■ 総評
駒込の住宅街に佇む「活鰻の店 つぐみ庵」は、完全予約・一日最大10名限定の特別なうなぎ・焼き鳥専門店。民家を改装したプライベートな空間で、食体験そのものが“贅沢な家庭料理”の枠を大きく超える。店主夫妻の温かい人柄と徹底した職人仕事が、全ての料理に魂を吹き込んでいる。
■ 店舗・雰囲気
閑静な路地にある暖簾も控えめな一軒家。扉を開けると、まるで友人宅に招かれたかのようなアットホームな空気が広がる。靴を脱いで上がると、座敷には手作りの温もりが満ちており、他のお客と顔を合わせることなく、気兼ねなく贅沢な時間を独占できるのが最大の魅力。

■ 料理・ドリンク
まずは瓶ビールで乾杯し、先付けの「しらすとわさび漬け」から。
塩気と香り、そしてちょっとした辛味が絶妙で、舌を一気に“和食モード”へと引き上げてくれる。
続くしめ鯖は、まさにプロの手仕事。
驚くほどなめらかで、今まで食べてきたどのしめ鯖よりも一線を画す完成度。焼き鳥や鰻のお店でこれだけのクオリティに出会えるのは意外。

焼き鳥パートは、手羽の先の先。
プルンとしたコラーゲン感とやさしい旨味、生八味の余韻がアクセントになる。

鶏つくねは驚異的なやわらかさ。
つなぎを使わず丹念に仕込まれ、たれの風味も深い。鰻への期待を盛り上げる名脇役だ。
骨抜きの手羽先は絶品中の絶品。
ジューシーで脂がのっていて、食感の妙と旨さの一体感が抜群。

日本酒は宮城の鳳陽 大吟醸。
優雅で膨らみある飲み口が料理と調和し、鰻の肝とヒレとの相性も格別。
そして真打ち、鰻の白焼き。
注文後に焼き上げるため、熱々の状態で登場。沖縄とヒマラヤの岩塩を合わせて使い、素材そのものの持ち味を極限まで引き出す。
ふっくらしつつ、香ばしさと旨味が立体的に広がる。
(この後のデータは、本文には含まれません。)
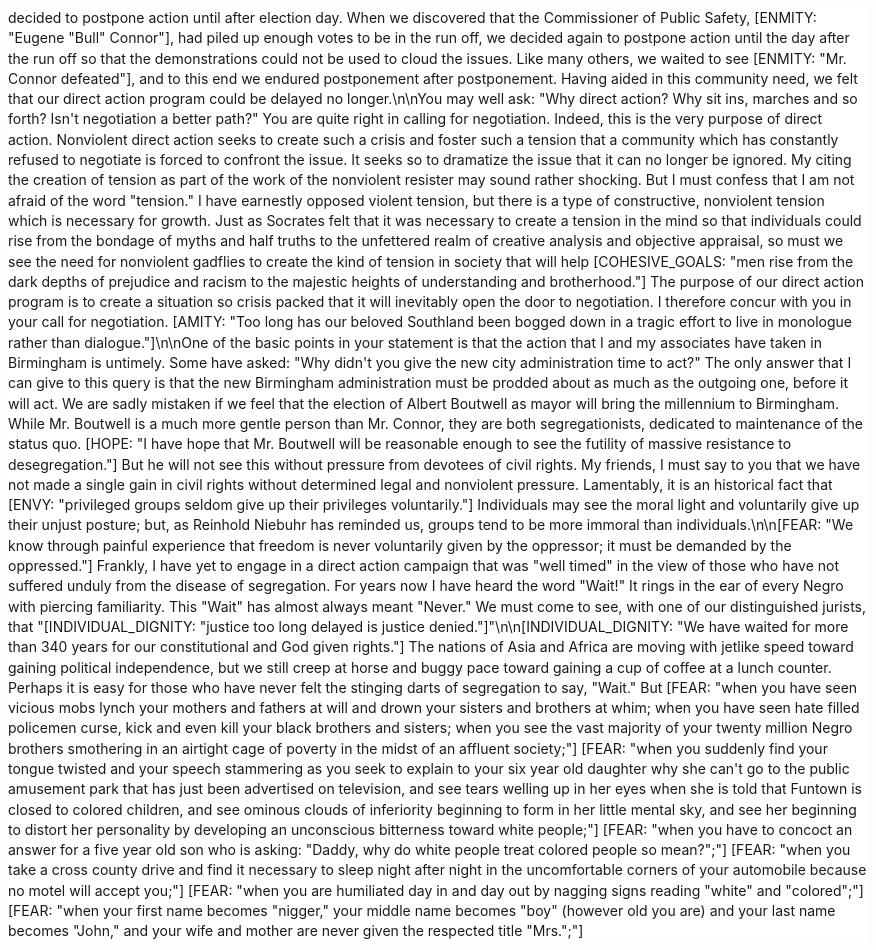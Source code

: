 decided to postpone action until after election day. When we discovered that the Commissioner of Public Safety, [ENMITY: \"Eugene \"Bull\" Connor\"], had piled up enough votes to be in the run off, we decided again to postpone action until the day after the run off so that the demonstrations could not be used to cloud the issues. Like many others, we waited to see [ENMITY: \"Mr. Connor defeated\"], and to this end we endured postponement after postponement. Having aided in this community need, we felt that our direct action program could be delayed no longer.\n\nYou may well ask: \"Why direct action? Why sit ins, marches and so forth? Isn't negotiation a better path?\" You are quite right in calling for negotiation. Indeed, this is the very purpose of direct action. Nonviolent direct action seeks to create such a crisis and foster such a tension that a community which has constantly refused to negotiate is forced to confront the issue. It seeks so to dramatize the issue that it can no longer be ignored. My citing the creation of tension as part of the work of the nonviolent resister may sound rather shocking. But I must confess that I am not afraid of the word \"tension.\" I have earnestly opposed violent tension, but there is a type of constructive, nonviolent tension which is necessary for growth. Just as Socrates felt that it was necessary to create a tension in the mind so that individuals could rise from the bondage of myths and half truths to the unfettered realm of creative analysis and objective appraisal, so must we see the need for nonviolent gadflies to create the kind of tension in society that will help [COHESIVE_GOALS: \"men rise from the dark depths of prejudice and racism to the majestic heights of understanding and brotherhood.\"] The purpose of our direct action program is to create a situation so crisis packed that it will inevitably open the door to negotiation. I therefore concur with you in your call for negotiation. [AMITY: \"Too long has our beloved Southland been bogged down in a tragic effort to live in monologue rather than dialogue.\"]\n\nOne of the basic points in your statement is that the action that I and my associates have taken in Birmingham is untimely. Some have asked: \"Why didn't you give the new city administration time to act?\" The only answer that I can give to this query is that the new Birmingham administration must be prodded about as much as the outgoing one, before it will act. We are sadly mistaken if we feel that the election of Albert Boutwell as mayor will bring the millennium to Birmingham. While Mr. Boutwell is a much more gentle person than Mr. Connor, they are both segregationists, dedicated to maintenance of the status quo. [HOPE: \"I have hope that Mr. Boutwell will be reasonable enough to see the futility of massive resistance to desegregation.\"] But he will not see this without pressure from devotees of civil rights. My friends, I must say to you that we have not made a single gain in civil rights without determined legal and nonviolent pressure. Lamentably, it is an historical fact that [ENVY: \"privileged groups seldom give up their privileges voluntarily.\"] Individuals may see the moral light and voluntarily give up their unjust posture; but, as Reinhold Niebuhr has reminded us, groups tend to be more immoral than individuals.\n\n[FEAR: \"We know through painful experience that freedom is never voluntarily given by the oppressor; it must be demanded by the oppressed.\"] Frankly, I have yet to engage in a direct action campaign that was \"well timed\" in the view of those who have not suffered unduly from the disease of segregation. For years now I have heard the word \"Wait!\" It rings in the ear of every Negro with piercing familiarity. This \"Wait\" has almost always meant \"Never.\" We must come to see, with one of our distinguished jurists, that \"[INDIVIDUAL_DIGNITY: \"justice too long delayed is justice denied.\"]\"\n\n[INDIVIDUAL_DIGNITY: \"We have waited for more than 340 years for our constitutional and God given rights.\"] The nations of Asia and Africa are moving with jetlike speed toward gaining political independence, but we still creep at horse and buggy pace toward gaining a cup of coffee at a lunch counter. Perhaps it is easy for those who have never felt the stinging darts of segregation to say, \"Wait.\" But [FEAR: \"when you have seen vicious mobs lynch your mothers and fathers at will and drown your sisters and brothers at whim; when you have seen hate filled policemen curse, kick and even kill your black brothers and sisters; when you see the vast majority of your twenty million Negro brothers smothering in an airtight cage of poverty in the midst of an affluent society;\"] [FEAR: \"when you suddenly find your tongue twisted and your speech stammering as you seek to explain to your six year old daughter why she can't go to the public amusement park that has just been advertised on television, and see tears welling up in her eyes when she is told that Funtown is closed to colored children, and see ominous clouds of inferiority beginning to form in her little mental sky, and see her beginning to distort her personality by developing an unconscious bitterness toward white people;\"] [FEAR: \"when you have to concoct an answer for a five year old son who is asking: \"Daddy, why do white people treat colored people so mean?\";\"] [FEAR: \"when you take a cross county drive and find it necessary to sleep night after night in the uncomfortable corners of your automobile because no motel will accept you;\"] [FEAR: \"when you are humiliated day in and day out by nagging signs reading \"white\" and \"colored\";\"] [FEAR: \"when your first name becomes \"nigger,\" your middle name becomes \"boy\" (however old you are) and your last name becomes \"John,\" and your wife and mother are never given the respected title \"Mrs.\";\"]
これまで食べた白焼きの中でもトップクラス。

うな重は、あえて蓋をせずにサーブされる。
その理由は皮の食感と身のしまり、そしてタレとご飯の一体感を最大限に楽しんでほしいから。身は引き締まり、脂は程よく、まさに“魚としての鰻”の本領発揮。これほど純粋に「魚の旨さ」を感じるうな重は滅多にない。皮の食感も唯一無二。
仕込み・焼き上げ・盛り付け、全ての仕事に無駄がなく、店主と女将の連携もまた温かい物語を感じさせる。奥様が時折扇で火を送り、ご主人の負担を減らす光景にも、家族経営の温かさとプロフェッショナリズムが共存している。
■ まとめ
「つぐみ庵」のうな重は、味・香り・食感・余韻、全てが五感に刻まれる唯一無二の存在。予約困難だが、食通なら一度は経験すべき究極の鰻。家庭的な雰囲気のなか、世界最高峰の職人仕事が堪能できるこの空間は、“人生の一食”に値する。再訪の難しさもまた、その価値をさらに引き上げている。